- Classification: Division I
- Teams: 6
- Matches: 5
- Quarterfinals site: Titan Field Aldo Santaga Stadium Detroit, Michigan Green Bay, Wisconsin
- Semifinals site: Flames Field Chicago, IL
- Finals site: Flames Field Chicago, IL
- Champions: Wright State (1st title)
- Winning coach: Jake Slemker (1st title)
- MVP: Joel Sundell (Wright State)
- Broadcast: ESPN+

= 2019 Horizon League men's soccer tournament =

The 2019 Horizon League men's soccer tournament was the 32nd edition of the tournament. The tournament decided the Horizon League champion and guaranteed representative into the 2019 NCAA Division I men's soccer tournament.
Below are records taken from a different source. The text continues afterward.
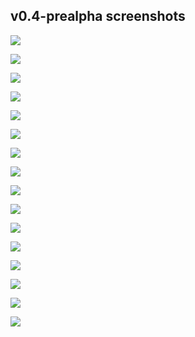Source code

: ## v0.4-prealpha screenshots


![](Original%20assets/Screenshots/v0.4-prealpha/Screenshot%202021-04-18%20184156.png)

![](Original%20assets/Screenshots/v0.4-prealpha/Screenshot%202021-04-18%20184151.png)

![](Original%20assets/Screenshots/v0.4-prealpha/Screenshot%202021-04-18%20184148.png)

![](Original%20assets/Screenshots/v0.4-prealpha/Screenshot%202021-04-18%20184144.png)

![](Original%20assets/Screenshots/v0.4-prealpha/Screenshot%202021-04-18%20184140.png)

![](Original%20assets/Screenshots/v0.4-prealpha/Screenshot%202021-04-18%20184137.png)

![](Original%20assets/Screenshots/v0.4-prealpha/Screenshot%202021-04-18%20184133.png)

![](Original%20assets/Screenshots/v0.4-prealpha/Screenshot%202021-04-18%20184129.png)

![](Original%20assets/Screenshots/v0.4-prealpha/Screenshot%202021-04-18%20184124.png)

![](Original%20assets/Screenshots/v0.4-prealpha/Screenshot%202021-04-18%20184118.png)

![](Original%20assets/Screenshots/v0.4-prealpha/Screenshot%202021-04-18%20184113.png)

![](Original%20assets/Screenshots/v0.4-prealpha/Screenshot%202021-04-18%20184108.png)

![](Original%20assets/Screenshots/v0.4-prealpha/Screenshot%202021-04-18%20184104.png)

![](Original%20assets/Screenshots/v0.4-prealpha/Screenshot%202021-04-18%20184058.png)

![](Original%20assets/Screenshots/v0.4-prealpha/Screenshot%202021-04-18%20184049.png)

![](Original%20assets/Screenshots/v0.4-prealpha/Screenshot%202021-04-18%20184013.png)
The tournament began on November 11 and concluded on November 16, 2019.

Wright State won their first Horizon League championship, defeating Milwaukee 4–3 in penalty kicks after a 1–1 draw in regulation time and extra time. It was Wright State's first ever Horizon League tournament championship. Three-time defending champions, UIC, were eliminated in the semifinals by Milwaukee. Wright State second year head coach, Jake Slemker, won his first title with the Raiders.

Joel Sundell of Wright State won the Horizon League Tournament Most valuable player.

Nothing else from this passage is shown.